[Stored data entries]
════════
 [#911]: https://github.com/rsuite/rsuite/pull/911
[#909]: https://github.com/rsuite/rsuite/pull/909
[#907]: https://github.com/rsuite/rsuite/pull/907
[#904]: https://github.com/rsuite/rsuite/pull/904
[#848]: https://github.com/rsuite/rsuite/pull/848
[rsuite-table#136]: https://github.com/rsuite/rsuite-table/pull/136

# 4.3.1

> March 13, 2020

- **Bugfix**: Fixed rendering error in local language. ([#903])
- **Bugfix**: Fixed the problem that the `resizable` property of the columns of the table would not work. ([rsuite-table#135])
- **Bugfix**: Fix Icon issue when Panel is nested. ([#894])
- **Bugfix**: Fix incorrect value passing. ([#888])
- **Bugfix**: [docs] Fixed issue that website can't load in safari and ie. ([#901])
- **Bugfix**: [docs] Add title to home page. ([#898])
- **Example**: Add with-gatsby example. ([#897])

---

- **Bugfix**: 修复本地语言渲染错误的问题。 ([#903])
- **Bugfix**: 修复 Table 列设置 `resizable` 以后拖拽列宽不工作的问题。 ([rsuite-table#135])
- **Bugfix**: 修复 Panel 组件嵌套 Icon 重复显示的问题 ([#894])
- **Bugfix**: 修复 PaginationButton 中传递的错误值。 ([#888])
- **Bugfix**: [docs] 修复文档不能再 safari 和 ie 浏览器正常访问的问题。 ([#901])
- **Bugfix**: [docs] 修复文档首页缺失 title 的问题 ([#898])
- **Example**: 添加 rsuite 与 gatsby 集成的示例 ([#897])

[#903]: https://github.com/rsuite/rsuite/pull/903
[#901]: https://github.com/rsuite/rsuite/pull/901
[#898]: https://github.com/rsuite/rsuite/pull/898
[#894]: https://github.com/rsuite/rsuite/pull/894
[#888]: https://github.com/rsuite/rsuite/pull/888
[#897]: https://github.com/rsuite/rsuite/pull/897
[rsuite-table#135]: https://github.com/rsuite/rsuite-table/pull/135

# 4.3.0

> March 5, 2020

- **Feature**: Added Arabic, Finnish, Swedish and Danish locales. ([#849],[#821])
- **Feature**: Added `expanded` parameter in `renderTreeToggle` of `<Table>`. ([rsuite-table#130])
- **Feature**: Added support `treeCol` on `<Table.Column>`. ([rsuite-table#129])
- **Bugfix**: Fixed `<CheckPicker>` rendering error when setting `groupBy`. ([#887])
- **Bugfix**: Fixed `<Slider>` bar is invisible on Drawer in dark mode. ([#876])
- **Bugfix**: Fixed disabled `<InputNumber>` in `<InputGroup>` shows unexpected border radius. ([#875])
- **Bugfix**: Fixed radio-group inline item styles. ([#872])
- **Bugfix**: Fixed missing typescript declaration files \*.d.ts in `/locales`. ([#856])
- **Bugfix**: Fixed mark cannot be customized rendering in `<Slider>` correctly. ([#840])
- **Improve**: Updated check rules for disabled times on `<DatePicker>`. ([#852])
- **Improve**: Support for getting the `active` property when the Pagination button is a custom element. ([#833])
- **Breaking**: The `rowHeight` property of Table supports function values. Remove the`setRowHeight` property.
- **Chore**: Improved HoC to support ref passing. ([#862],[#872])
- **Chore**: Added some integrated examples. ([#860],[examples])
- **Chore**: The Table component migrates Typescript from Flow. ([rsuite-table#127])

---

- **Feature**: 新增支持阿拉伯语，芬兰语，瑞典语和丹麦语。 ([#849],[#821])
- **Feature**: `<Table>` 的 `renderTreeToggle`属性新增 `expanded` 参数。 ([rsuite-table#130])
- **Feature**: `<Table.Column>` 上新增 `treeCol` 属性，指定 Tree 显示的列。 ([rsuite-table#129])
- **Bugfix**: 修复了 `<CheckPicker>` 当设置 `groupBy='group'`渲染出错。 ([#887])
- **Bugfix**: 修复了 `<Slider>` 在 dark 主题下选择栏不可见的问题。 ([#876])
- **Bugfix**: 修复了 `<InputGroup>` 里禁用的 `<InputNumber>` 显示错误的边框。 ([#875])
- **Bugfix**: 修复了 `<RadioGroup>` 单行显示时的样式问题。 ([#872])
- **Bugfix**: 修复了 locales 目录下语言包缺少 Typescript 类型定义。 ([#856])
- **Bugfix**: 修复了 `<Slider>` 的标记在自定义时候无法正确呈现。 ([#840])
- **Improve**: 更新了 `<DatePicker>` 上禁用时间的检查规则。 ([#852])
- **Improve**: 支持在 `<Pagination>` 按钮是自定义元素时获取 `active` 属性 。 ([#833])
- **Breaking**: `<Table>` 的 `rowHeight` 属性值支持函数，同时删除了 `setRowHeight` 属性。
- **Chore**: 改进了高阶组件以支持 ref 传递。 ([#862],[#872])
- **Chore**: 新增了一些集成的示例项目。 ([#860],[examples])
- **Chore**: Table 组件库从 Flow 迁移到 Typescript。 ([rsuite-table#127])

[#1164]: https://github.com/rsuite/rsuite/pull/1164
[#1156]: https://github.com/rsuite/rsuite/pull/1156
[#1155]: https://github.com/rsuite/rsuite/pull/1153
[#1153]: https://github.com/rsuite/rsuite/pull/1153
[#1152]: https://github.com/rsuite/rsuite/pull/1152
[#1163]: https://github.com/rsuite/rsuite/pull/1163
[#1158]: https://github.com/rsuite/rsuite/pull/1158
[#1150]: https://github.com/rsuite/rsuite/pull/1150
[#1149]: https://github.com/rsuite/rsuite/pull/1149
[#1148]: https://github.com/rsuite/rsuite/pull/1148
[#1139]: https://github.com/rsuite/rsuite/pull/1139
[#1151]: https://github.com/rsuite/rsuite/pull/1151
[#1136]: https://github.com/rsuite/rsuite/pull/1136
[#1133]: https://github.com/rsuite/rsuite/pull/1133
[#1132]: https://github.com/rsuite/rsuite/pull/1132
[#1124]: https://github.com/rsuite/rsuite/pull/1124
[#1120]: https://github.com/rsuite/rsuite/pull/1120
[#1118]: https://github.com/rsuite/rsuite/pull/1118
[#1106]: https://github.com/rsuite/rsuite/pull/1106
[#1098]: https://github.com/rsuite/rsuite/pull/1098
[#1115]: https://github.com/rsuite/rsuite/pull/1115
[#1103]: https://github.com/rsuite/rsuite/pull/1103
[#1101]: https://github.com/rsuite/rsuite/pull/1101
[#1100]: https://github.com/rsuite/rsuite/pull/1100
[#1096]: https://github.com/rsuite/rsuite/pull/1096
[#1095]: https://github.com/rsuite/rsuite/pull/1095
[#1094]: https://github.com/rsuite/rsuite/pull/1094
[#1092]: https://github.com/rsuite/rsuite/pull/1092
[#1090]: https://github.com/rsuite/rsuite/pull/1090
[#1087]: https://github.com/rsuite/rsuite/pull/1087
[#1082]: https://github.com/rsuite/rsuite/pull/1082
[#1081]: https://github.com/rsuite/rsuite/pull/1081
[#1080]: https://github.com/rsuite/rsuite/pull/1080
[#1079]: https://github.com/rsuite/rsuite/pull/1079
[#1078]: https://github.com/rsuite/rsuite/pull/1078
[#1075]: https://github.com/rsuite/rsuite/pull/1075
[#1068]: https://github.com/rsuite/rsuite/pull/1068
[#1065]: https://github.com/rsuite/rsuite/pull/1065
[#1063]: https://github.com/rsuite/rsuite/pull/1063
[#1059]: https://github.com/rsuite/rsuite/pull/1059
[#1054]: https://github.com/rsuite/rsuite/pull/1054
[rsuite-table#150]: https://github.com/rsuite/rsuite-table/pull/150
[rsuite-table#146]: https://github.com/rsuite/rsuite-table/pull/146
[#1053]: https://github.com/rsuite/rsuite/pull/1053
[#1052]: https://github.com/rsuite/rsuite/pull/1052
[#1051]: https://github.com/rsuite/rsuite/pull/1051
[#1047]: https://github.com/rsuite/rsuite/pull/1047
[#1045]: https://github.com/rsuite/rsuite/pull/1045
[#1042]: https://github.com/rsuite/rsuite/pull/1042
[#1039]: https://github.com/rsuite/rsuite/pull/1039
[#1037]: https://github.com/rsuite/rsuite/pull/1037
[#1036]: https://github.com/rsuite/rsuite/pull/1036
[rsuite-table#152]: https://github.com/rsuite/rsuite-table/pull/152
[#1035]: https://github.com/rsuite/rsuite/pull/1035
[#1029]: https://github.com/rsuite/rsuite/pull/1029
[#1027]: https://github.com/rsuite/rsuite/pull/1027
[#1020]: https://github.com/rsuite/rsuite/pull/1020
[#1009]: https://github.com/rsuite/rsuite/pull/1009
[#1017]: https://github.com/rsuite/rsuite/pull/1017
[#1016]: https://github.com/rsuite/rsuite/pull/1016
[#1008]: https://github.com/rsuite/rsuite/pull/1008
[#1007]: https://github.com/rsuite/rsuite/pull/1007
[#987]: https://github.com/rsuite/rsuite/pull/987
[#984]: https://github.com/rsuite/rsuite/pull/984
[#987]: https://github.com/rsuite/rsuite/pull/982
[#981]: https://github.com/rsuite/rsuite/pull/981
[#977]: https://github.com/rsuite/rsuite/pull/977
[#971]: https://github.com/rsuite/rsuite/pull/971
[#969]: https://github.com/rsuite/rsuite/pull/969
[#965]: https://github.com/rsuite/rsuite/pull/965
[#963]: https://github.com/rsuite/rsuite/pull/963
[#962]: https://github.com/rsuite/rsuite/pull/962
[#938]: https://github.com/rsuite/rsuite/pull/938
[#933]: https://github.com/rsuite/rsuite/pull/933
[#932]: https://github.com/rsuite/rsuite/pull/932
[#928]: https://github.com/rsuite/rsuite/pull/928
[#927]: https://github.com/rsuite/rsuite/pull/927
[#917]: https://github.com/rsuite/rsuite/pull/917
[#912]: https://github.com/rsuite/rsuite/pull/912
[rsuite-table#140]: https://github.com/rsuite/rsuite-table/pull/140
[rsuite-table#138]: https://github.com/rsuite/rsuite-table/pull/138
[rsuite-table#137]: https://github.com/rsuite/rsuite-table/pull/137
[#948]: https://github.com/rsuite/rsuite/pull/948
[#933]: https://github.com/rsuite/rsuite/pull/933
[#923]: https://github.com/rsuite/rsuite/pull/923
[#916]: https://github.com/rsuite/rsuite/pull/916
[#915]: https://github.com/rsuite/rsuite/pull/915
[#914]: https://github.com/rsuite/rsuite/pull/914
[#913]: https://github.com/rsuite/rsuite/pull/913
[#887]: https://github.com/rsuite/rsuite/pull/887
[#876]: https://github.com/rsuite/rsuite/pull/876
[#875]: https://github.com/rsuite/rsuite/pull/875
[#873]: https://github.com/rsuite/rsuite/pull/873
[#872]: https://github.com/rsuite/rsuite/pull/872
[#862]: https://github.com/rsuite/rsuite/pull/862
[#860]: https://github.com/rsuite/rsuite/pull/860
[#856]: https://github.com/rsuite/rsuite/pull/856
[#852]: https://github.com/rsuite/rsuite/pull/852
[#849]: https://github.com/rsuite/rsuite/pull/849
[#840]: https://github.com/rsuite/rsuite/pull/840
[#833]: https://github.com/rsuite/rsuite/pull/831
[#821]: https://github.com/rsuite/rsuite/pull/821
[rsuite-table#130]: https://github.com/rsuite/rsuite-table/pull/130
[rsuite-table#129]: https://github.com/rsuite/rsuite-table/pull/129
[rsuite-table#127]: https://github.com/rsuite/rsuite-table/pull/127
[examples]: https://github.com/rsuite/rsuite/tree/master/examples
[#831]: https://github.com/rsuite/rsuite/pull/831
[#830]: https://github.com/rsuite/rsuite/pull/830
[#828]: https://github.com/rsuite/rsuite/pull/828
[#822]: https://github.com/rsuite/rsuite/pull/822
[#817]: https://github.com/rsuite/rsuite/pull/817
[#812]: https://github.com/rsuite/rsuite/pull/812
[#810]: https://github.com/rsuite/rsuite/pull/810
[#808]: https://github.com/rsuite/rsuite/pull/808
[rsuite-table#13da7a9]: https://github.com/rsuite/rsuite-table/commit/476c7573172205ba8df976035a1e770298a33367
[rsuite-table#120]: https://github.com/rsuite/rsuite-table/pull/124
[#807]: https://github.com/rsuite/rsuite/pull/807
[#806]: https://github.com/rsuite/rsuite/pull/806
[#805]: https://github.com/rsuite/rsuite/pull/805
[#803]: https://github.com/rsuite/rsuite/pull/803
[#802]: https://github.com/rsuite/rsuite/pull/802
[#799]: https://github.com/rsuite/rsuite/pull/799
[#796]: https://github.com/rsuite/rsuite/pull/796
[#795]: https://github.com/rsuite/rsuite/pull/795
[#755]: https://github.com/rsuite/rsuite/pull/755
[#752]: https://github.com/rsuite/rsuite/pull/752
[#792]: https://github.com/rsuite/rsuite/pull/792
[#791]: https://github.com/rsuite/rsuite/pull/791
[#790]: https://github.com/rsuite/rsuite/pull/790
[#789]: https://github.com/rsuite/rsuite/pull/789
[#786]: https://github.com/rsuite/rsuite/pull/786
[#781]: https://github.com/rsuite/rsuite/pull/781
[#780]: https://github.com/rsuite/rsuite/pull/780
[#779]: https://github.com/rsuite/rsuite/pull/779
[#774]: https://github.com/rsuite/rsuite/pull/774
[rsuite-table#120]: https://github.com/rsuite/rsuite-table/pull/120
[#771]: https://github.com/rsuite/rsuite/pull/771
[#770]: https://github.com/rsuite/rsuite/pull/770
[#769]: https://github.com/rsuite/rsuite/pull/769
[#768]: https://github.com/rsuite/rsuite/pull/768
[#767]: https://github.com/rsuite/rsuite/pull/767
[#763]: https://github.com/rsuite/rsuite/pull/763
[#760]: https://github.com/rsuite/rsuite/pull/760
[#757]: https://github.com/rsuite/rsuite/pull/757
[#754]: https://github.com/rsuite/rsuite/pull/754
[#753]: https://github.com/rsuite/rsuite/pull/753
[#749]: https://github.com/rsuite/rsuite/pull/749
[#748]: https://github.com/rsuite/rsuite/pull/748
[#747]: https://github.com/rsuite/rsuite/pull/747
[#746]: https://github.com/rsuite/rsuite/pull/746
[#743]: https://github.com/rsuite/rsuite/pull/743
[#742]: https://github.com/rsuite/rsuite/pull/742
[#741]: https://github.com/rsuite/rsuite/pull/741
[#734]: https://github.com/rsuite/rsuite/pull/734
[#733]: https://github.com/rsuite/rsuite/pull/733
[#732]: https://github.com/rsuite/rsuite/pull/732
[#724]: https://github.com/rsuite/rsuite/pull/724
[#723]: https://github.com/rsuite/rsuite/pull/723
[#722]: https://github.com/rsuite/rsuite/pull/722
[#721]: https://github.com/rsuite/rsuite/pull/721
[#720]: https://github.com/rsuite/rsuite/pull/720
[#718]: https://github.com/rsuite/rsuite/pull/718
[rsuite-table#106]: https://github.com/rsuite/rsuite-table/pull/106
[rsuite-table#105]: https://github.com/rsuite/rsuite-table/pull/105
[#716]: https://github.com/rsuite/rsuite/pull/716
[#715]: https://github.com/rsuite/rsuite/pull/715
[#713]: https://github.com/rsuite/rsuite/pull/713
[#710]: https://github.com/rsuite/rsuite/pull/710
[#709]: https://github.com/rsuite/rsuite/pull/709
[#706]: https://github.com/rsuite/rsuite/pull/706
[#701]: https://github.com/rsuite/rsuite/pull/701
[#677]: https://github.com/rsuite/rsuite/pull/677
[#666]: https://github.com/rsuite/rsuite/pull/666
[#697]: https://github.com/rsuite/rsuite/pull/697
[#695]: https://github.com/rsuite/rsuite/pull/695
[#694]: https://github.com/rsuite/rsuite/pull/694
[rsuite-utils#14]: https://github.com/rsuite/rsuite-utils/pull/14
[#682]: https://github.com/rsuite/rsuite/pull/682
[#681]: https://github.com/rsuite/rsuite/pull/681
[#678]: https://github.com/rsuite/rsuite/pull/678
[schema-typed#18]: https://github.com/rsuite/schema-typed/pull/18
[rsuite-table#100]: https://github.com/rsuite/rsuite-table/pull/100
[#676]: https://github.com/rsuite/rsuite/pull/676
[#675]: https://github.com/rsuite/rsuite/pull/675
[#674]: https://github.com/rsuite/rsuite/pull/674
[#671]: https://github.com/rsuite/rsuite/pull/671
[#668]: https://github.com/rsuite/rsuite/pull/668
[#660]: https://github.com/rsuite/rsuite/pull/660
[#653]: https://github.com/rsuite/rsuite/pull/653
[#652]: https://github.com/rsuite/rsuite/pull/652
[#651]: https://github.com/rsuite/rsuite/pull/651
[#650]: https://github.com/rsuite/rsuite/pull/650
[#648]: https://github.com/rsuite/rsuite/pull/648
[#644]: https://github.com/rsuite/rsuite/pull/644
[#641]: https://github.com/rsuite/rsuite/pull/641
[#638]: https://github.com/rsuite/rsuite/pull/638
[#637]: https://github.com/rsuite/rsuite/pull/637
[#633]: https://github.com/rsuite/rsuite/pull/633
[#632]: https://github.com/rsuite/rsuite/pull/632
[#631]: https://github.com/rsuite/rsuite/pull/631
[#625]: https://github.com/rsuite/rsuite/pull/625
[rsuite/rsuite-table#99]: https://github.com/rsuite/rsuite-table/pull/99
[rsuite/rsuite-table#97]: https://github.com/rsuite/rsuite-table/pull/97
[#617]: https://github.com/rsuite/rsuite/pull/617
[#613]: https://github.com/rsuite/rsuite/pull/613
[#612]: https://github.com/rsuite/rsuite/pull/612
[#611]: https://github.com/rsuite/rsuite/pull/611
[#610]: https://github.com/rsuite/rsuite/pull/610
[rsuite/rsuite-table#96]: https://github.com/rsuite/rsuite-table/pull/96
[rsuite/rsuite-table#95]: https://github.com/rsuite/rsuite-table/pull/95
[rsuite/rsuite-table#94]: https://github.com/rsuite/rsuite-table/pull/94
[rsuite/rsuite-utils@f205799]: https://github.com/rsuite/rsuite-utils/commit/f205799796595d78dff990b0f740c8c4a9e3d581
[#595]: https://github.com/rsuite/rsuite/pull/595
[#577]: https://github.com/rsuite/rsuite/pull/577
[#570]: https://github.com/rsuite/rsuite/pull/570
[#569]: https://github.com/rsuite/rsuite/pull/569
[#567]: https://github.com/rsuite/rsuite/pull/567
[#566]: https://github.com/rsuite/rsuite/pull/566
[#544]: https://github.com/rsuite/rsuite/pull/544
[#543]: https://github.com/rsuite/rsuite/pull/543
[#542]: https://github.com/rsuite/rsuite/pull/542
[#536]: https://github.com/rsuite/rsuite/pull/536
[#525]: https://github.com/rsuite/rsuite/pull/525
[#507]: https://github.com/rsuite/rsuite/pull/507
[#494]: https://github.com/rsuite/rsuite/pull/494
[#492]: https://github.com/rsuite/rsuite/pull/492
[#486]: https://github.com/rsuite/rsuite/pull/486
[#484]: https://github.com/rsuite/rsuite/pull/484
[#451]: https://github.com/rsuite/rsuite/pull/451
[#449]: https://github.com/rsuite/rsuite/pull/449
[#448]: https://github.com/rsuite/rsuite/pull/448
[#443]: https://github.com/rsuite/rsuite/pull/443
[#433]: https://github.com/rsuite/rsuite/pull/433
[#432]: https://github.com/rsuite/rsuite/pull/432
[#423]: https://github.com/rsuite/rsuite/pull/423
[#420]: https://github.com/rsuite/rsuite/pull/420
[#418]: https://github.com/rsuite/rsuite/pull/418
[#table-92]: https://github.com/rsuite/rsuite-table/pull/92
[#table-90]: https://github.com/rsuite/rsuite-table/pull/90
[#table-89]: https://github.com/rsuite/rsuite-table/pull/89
════════
Please copy the lines in the records above between the one holding "[#763]: https://github.com/rsuite/rsuite/pull/763" and the one holding "[#749]: https://github.com/rsuite/rsuite/pull/749", inclusive, exactly and with no other line.

[#763]: https://github.com/rsuite/rsuite/pull/763
[#760]: https://github.com/rsuite/rsuite/pull/760
[#757]: https://github.com/rsuite/rsuite/pull/757
[#754]: https://github.com/rsuite/rsuite/pull/754
[#753]: https://github.com/rsuite/rsuite/pull/753
[#749]: https://github.com/rsuite/rsuite/pull/749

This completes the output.